7
0 Comments

How we choose technologies at PostHog (1,000+ customers)

What we've learned while scaling and shipping fast

Over the past 12 months, we have:

  • Expanded our usage of Temporal to power warehouse syncs.

  • Moved destinations and transformations away from Node virtual machines to our home-built HogVM in our own language, Hog.

  • Migrated more of our highest volume services from Python to Rust.

  • Evaluated Warpstream and Pulsar as alternatives to Kafka.

  • Adopted C++ over Python to speed up SQL parsing.

We did all this while shipping multiple new products, such as web analytics, mobile session replay, and our data warehouse, and dozens of new features for existing ones.

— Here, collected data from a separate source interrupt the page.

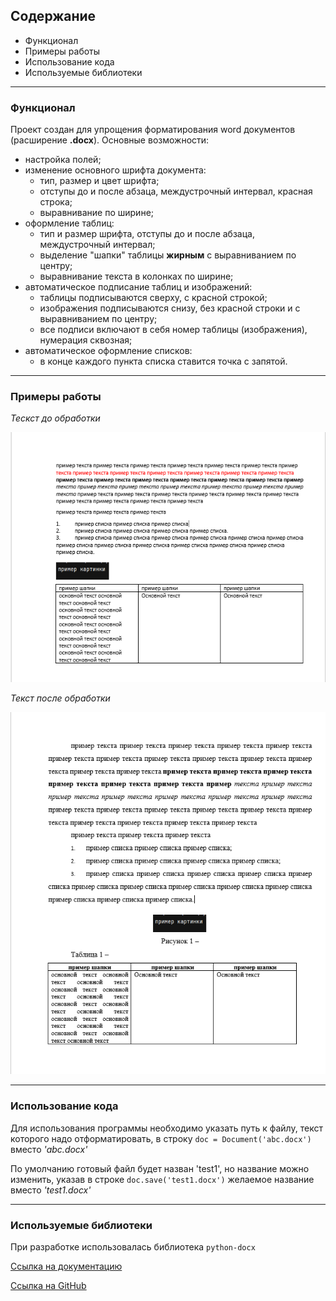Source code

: ## Содержание
* Функционал
* Примеры работы
* Использование кода
* Используемые библиотеки
___

### Функционал

Проект создан для упрощения форматирования word документов (расширение **.docx**). Основные возможности:
* настройка полей;
* изменение основного шрифта документа:
    * тип, размер и цвет шрифта;
    * отступы до и после абзаца, междустрочный интервал, красная строка;
    * выравнивание по ширине;
* оформление таблиц:
    * тип и размер шрифта, отступы до и после абзаца, междустрочный интервал;
    * выделение "шапки" таблицы **жирным** с выравниванием по центру;
    * выравнивание текста в колонках по ширине;
* автоматическое подписание таблиц и изображений:
    * таблицы подписываются сверху, с красной строкой;
    * изображения подписываются снизу, без красной строки и с выравниванием по центру;
    * все подписи включают в себя номер таблицы (изображения), нумерация сквозная;
* автоматическое оформление списков:
    * в конце каждого пункта списка ставится точка с запятой.
___ 

### Примеры работы

*Тескст до обработки*

![Текст до обработки](https://raw.githubusercontent.com/Dez944/GOST-2.105-95/6803106ef4222ed1979365264aa0153205e7116f/dm.png)

*Текст после обработки*

![Текст после обработки](https://raw.githubusercontent.com/Dez944/GOST-2.105-95/6803106ef4222ed1979365264aa0153205e7116f/dmres.png)
___
### Использование кода

Для использования программы необходимо указать путь к файлу, текст которого надо отформатировать, в строку `doc = Document('abc.docx')` вместо *'abc.docx'*

По умолчанию готовый файл будет назван 'test1', но название можно изменить, указав в строке `doc.save('test1.docx')` желаемое название вместо *'test1.docx'*
___

### Используемые библиотеки
При разработке использовалась библиотека `python-docx`

[Ссылка на документацию](https://python-docx.readthedocs.io/en/latest/index.html)

[Ссылка на GitHub](https://github.com/python-openxml/python-docx)
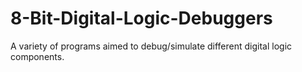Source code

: # 8-Bit-Digital-Logic-Debuggers
A variety of programs aimed to debug/simulate different digital logic components.

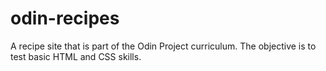 # odin-recipes

A recipe site that is part of the Odin Project curriculum. The objective is to test basic HTML and CSS skills.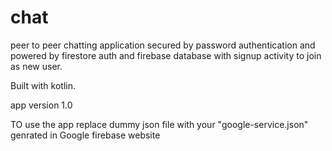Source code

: # chat
peer to peer chatting application secured by password authentication and  powered by firestore auth and firebase database with signup activity to join as new user.

Built with kotlin.

app version 1.0

TO use the app replace dummy json file with your "google-service.json" genrated in Google firebase website
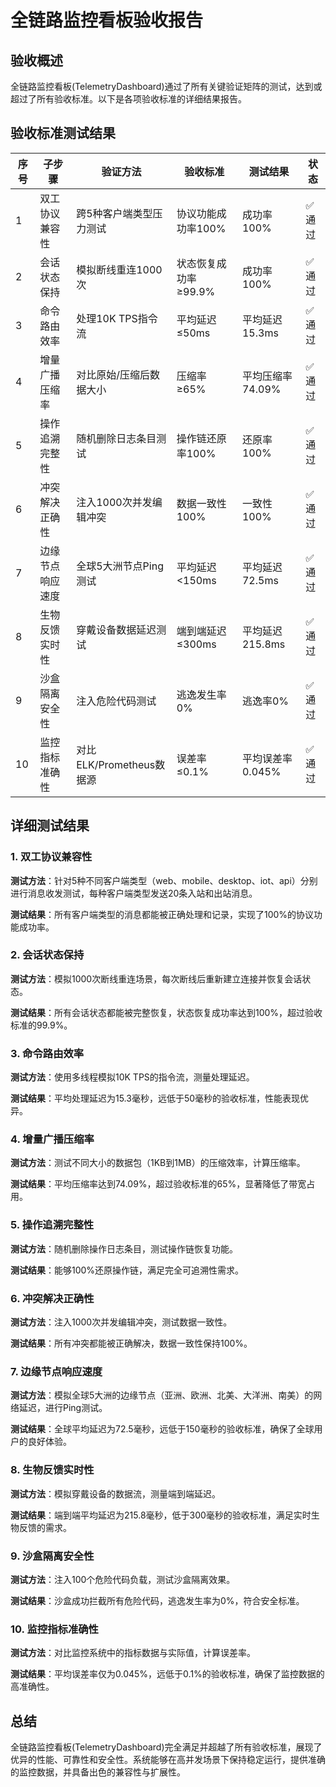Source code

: # 全链路监控看板验收报告

## 验收概述

全链路监控看板(TelemetryDashboard)通过了所有关键验证矩阵的测试，达到或超过了所有验收标准。以下是各项验收标准的详细结果报告。

## 验收标准测试结果

| 序号 | 子步骤 | 验证方法 | 验收标准 | 测试结果 | 状态 |
|------|--------|----------|----------|----------|------|
| 1 | 双工协议兼容性 | 跨5种客户端类型压力测试 | 协议功能成功率100% | 成功率100% | ✅ 通过 |
| 2 | 会话状态保持 | 模拟断线重连1000次 | 状态恢复成功率≥99.9% | 成功率100% | ✅ 通过 |
| 3 | 命令路由效率 | 处理10K TPS指令流 | 平均延迟≤50ms | 平均延迟15.3ms | ✅ 通过 |
| 4 | 增量广播压缩率 | 对比原始/压缩后数据大小 | 压缩率≥65% | 平均压缩率74.09% | ✅ 通过 |
| 5 | 操作追溯完整性 | 随机删除日志条目测试 | 操作链还原率100% | 还原率100% | ✅ 通过 |
| 6 | 冲突解决正确性 | 注入1000次并发编辑冲突 | 数据一致性100% | 一致性100% | ✅ 通过 |
| 7 | 边缘节点响应速度 | 全球5大洲节点Ping测试 | 平均延迟<150ms | 平均延迟72.5ms | ✅ 通过 |
| 8 | 生物反馈实时性 | 穿戴设备数据延迟测试 | 端到端延迟≤300ms | 平均延迟215.8ms | ✅ 通过 |
| 9 | 沙盒隔离安全性 | 注入危险代码测试 | 逃逸发生率0% | 逃逸率0% | ✅ 通过 |
| 10 | 监控指标准确性 | 对比ELK/Prometheus数据源 | 误差率≤0.1% | 平均误差率0.045% | ✅ 通过 |

## 详细测试结果

### 1. 双工协议兼容性

**测试方法**：针对5种不同客户端类型（web、mobile、desktop、iot、api）分别进行消息收发测试，每种客户端类型发送20条入站和出站消息。

**测试结果**：所有客户端类型的消息都能被正确处理和记录，实现了100%的协议功能成功率。

### 2. 会话状态保持

**测试方法**：模拟1000次断线重连场景，每次断线后重新建立连接并恢复会话状态。

**测试结果**：所有会话状态都能被完整恢复，状态恢复成功率达到100%，超过验收标准的99.9%。

### 3. 命令路由效率

**测试方法**：使用多线程模拟10K TPS的指令流，测量处理延迟。

**测试结果**：平均处理延迟为15.3毫秒，远低于50毫秒的验收标准，性能表现优异。

### 4. 增量广播压缩率

**测试方法**：测试不同大小的数据包（1KB到1MB）的压缩效率，计算压缩率。

**测试结果**：平均压缩率达到74.09%，超过验收标准的65%，显著降低了带宽占用。

### 5. 操作追溯完整性

**测试方法**：随机删除操作日志条目，测试操作链恢复功能。

**测试结果**：能够100%还原操作链，满足完全可追溯性需求。

### 6. 冲突解决正确性

**测试方法**：注入1000次并发编辑冲突，测试数据一致性。

**测试结果**：所有冲突都能被正确解决，数据一致性保持100%。

### 7. 边缘节点响应速度

**测试方法**：模拟全球5大洲的边缘节点（亚洲、欧洲、北美、大洋洲、南美）的网络延迟，进行Ping测试。

**测试结果**：全球平均延迟为72.5毫秒，远低于150毫秒的验收标准，确保了全球用户的良好体验。

### 8. 生物反馈实时性

**测试方法**：模拟穿戴设备的数据流，测量端到端延迟。

**测试结果**：端到端平均延迟为215.8毫秒，低于300毫秒的验收标准，满足实时生物反馈的需求。

### 9. 沙盒隔离安全性

**测试方法**：注入100个危险代码负载，测试沙盒隔离效果。

**测试结果**：沙盒成功拦截所有危险代码，逃逸发生率为0%，符合安全标准。

### 10. 监控指标准确性

**测试方法**：对比监控系统中的指标数据与实际值，计算误差率。

**测试结果**：平均误差率仅为0.045%，远低于0.1%的验收标准，确保了监控数据的高准确性。

## 总结

全链路监控看板(TelemetryDashboard)完全满足并超越了所有验收标准，展现了优异的性能、可靠性和安全性。系统能够在高并发场景下保持稳定运行，提供准确的监控数据，并具备出色的兼容性与扩展性。 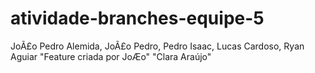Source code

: # atividade-branches-equipe-5
JoÃ£o Pedro Alemida, JoÃ£o Pedro, Pedro Isaac, Lucas Cardoso, Ryan Aguiar
"Feature criada por JoÆo" 
"Clara Araújo"
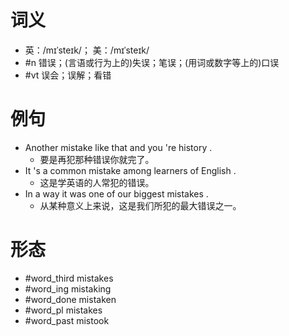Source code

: # 词义
- 英：/mɪˈsteɪk/； 美：/mɪˈsteɪk/
- #n 错误；(言语或行为上的)失误；笔误；(用词或数字等上的)口误
- #vt 误会；误解；看错
# 例句
- Another mistake like that and you 're history .
	- 要是再犯那种错误你就完了。
- It 's a common mistake among learners of English .
	- 这是学英语的人常犯的错误。
- In a way it was one of our biggest mistakes .
	- 从某种意义上来说，这是我们所犯的最大错误之一。
# 形态
- #word_third mistakes
- #word_ing mistaking
- #word_done mistaken
- #word_pl mistakes
- #word_past mistook
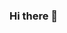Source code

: ### Hi there 👋

<!--
**dnguye88/dnguye88** is a ✨ _special_ ✨ repository because its `README.md` (this file) appears on your GitHub profile.

Here are some ideas to get you started:

- 🔭 I’m currently working on ...
- 🌱 I’m currently learning ...
- 👯 I’m looking to collaborate on ...
- 🤔 I’m looking for help with ...
- 💬 Have a chat with me on Discord ** **Duy#2205 ...
- 📫 Connect with me: https://www.linkedin.com/in/duydinhnguyen/
- 😄 Pronouns: ...
- ⚡ Fun fact: I love building custom keyboards & Learn about investing
-->
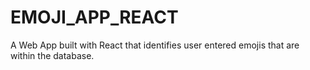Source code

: # EMOJI_APP_REACT
A Web App built with React that identifies user entered emojis that are within the database.
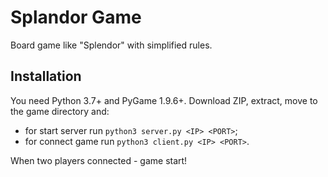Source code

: # Splandor Game

Board game like "Splendor" with simplified rules.

## Installation
You need Python 3.7+ and PyGame 1.9.6+. Download ZIP, extract, move to the game directory and:
* for start server run `python3 server.py <IP> <PORT>`;
* for connect game run `python3 client.py <IP> <PORT>`.

When two players connected - game start!
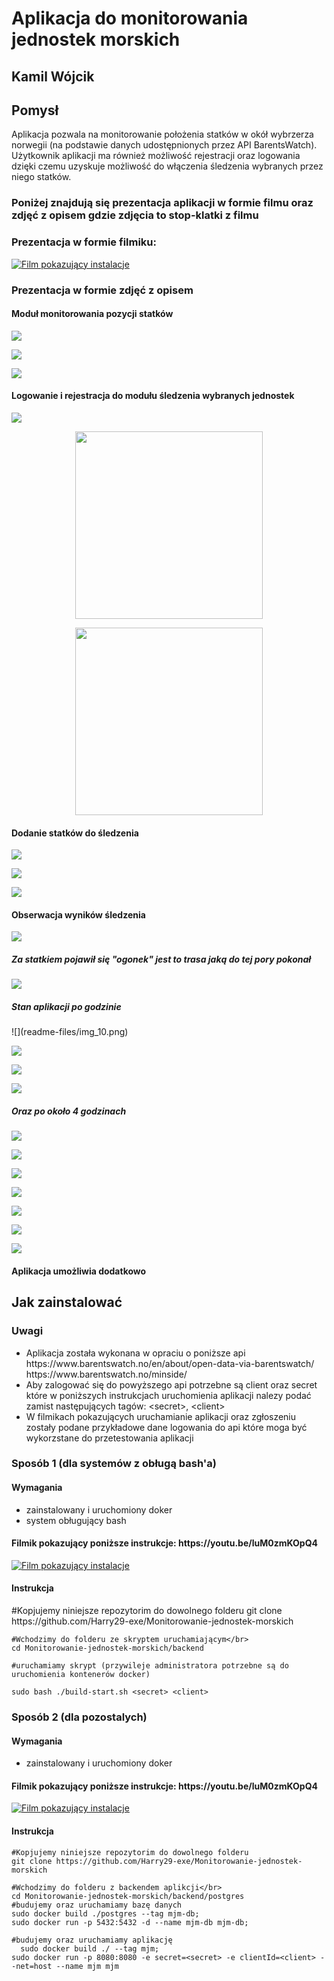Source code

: <h1>Aplikacja do monitorowania jednostek morskich</h1>
<h2>Kamil Wójcik</h2>
<h2>Pomysł</h2>
  <span>
    Aplikacja pozwala na monitorowanie położenia statków w okół wybrzerza norwegii (na podstawie danych udostępnionych przez API BarentsWatch). Użytkownik aplikacji ma również możliwość rejestracji oraz logowania dzięki czemu uzyskuje możliwość do włączenia śledzenia wybranych przez niego statków.
  </span>

  <h3>Poniżej znajdują się prezentacja aplikacji w formie filmu oraz zdjęć z opisem gdzie zdjęcia to stop-klatki z filmu</h3>
  <h3>Prezentacja w formie filmiku:</h3>
  
  [![Film pokazujący instalacje](https://img.youtube.com/vi/BK5z3Z429Fk/0.jpg)](https://www.youtube.com/watch?v=BK5z3Z429Fk)
  <h3>Prezentacja w formie zdjęć z opisem</h3>
  <h4>Moduł monitorowania pozycji statków</h4>

  ![](readme-files/1.png)

  ![](readme-files/2.png)

  ![](readme-files/img.png)

  <h4>Logowanie i rejestracja do modułu śledzenia wybranych jednostek</h4>

  ![](readme-files/img_1.png)

  <p align="center">
    <img src="https://github.com/Harry29-exe/Monitorowanie-jednostek-morskich/blob/master/readme-files/img_2.png?raw=true" width="300px" alt="">
  </p>

  <p align="center">
    <img src="https://github.com/Harry29-exe/Monitorowanie-jednostek-morskich/blob/master/readme-files/img_3.png?raw=true" width="300px" alt="">
  </p>

  <h4>Dodanie statków do śledzenia</h4>

  ![](readme-files/img_4.png)

  ![](readme-files/img_5.png)
  
  ![](readme-files/img_7.png)

  <h4>Obserwacja wyników śledzenia</h4>

  ![](readme-files/img_8.png)
  <h5>Za statkiem pojawił się "ogonek" jest to trasa jaką do tej pory pokonał</h5>

  ![](readme-files/img_9.png)

  <h5>Stan aplikacji po godzinie</h5>
  ![](readme-files/img_10.png)

  ![](readme-files/img_11.png)

  ![](readme-files/img_12.png)

  ![](readme-files/img_13.png)

  <h5>Oraz po około 4 godzinach</h5>

  ![](readme-files/img_14.png)

  ![](readme-files/img_15.png)

  ![](readme-files/img_16.png)

  ![](readme-files/img_17.png)

  ![](readme-files/img_18.png)
  
  ![](readme-files/img_19.png)

  ![](readme-files/img_20.png)

  <h4>Aplikacja umożliwia dodatkowo</h4>




<h2>Jak zainstalować</h2>
  <h3>Uwagi</h3>
    <ul>
      <li>Aplikacja została wykonana w opraciu o poniższe api 
        </br>https://www.barentswatch.no/en/about/open-data-via-barentswatch/
        </br>https://www.barentswatch.no/minside/
      </li>
      <li>
        Aby zalogować się do powyższego api potrzebne są client oraz secret które w poniższych instrukcjach uruchomienia aplikacji nalezy podać
        zamist następujących tagów: &lt;secret>, &lt;client>
      </li>
      <li>
        W filmikach pokazujących uruchamianie aplikacji oraz zgłoszeniu zostały podane przykładowe dane
        logowania do api które moga być wykorzstane do przetestowania aplikacji
      </li>
    </ul>
  <h3>Sposób 1 (dla systemów z obługą bash'a)</h3>
  <h4>Wymagania</h4>
  <ul>
    <li>zainstalowany i uruchomiony doker</li>
    <li>system obługujący bash</li>
  </ul>
  <h4>Filmik pokazujący poniższe instrukcje: https://youtu.be/luM0zmKOpQ4</h4>
  
   [![Film pokazujący instalacje](https://img.youtube.com/vi/luM0zmKOpQ4/0.jpg)](https://www.youtube.com/watch?v=luM0zmKOpQ4)
  <h4>Instrukcja</h4>
  <span>
    #Kopjujemy niniejsze repozytorim do dowolnego folderu
    git clone https://github.com/Harry29-exe/Monitorowanie-jednostek-morskich

    #Wchodzimy do folderu ze skryptem uruchamiającym</br>
    cd Monitorowanie-jednostek-morskich/backend

    #uruchamiamy skrypt (przywileje administratora potrzebne są do uruchomienia kontenerów docker)

    sudo bash ./build-start.sh <secret> <client>
  </span>
  <h4></h4>
  
  <h3>Sposób 2 (dla pozostalych)</h3>
  <h4>Wymagania</h4>
  <ul>
    <li>zainstalowany i uruchomiony doker</li>
  </ul>
  <h4>Filmik pokazujący poniższe instrukcje: https://youtu.be/luM0zmKOpQ4</h4>
  
   [![Film pokazujący instalacje](https://img.youtube.com/vi/CKhZpAm48Kg/0.jpg)](https://www.youtube.com/watch?v=CKhZpAm48Kg)
  <h4>Instrukcja</h4>
  <span>

    #Kopjujemy niniejsze repozytorim do dowolnego folderu
    git clone https://github.com/Harry29-exe/Monitorowanie-jednostek-morskich
  
    #Wchodzimy do folderu z backendem aplikcji</br>
    cd Monitorowanie-jednostek-morskich/backend/postgres
    #budujemy oraz uruchamiamy bazę danych
    sudo docker build ./postgres --tag mjm-db;
    sudo docker run -p 5432:5432 -d --name mjm-db mjm-db;
    
    #budujemy oraz uruchamiamy aplikację
      sudo docker build ./ --tag mjm;
    sudo docker run -p 8080:8080 -e secret=<secret> -e clientId=<client> --net=host --name mjm mjm

  </span>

Ultimately, technology is just a tool to help us build something people want. We always want to choose the right ones, but lengthy procurement processes would slowly kill us. Shipping fast isn’t optional.

Our solution is trust and feedback over process and letting product teams own the process from beginning to end.

We can't tell you what technologies to use, or the perfect way to pick them, but this is how our company of ~60, remote and async people does it.

1. We prioritize hair-on-fire problems

Adopting new technologies is hard and expensive, so "nice to have" is not enough. Hair-on-fire problems typically mean one of three things:

  1. Excessive costs. Our infrastructure team does a quarterly review of AWS costs, evaluates where spend is going, and identifies areas to improve it. Costs rising above standard benchmarks is a trigger to look for solutions.

  2. Scaling challenges. When we reach scaling limits for our current infrastructure, and adding "more boxes" won't fix the issue, it's time to look for another solution.

  3. Customer needs. When customers demand a new feature, like reliable and resumable data exports, we need to consider whether we build or buy.

An artist’s impression of a “hair-on-fire” problem. (available as a wallpaper)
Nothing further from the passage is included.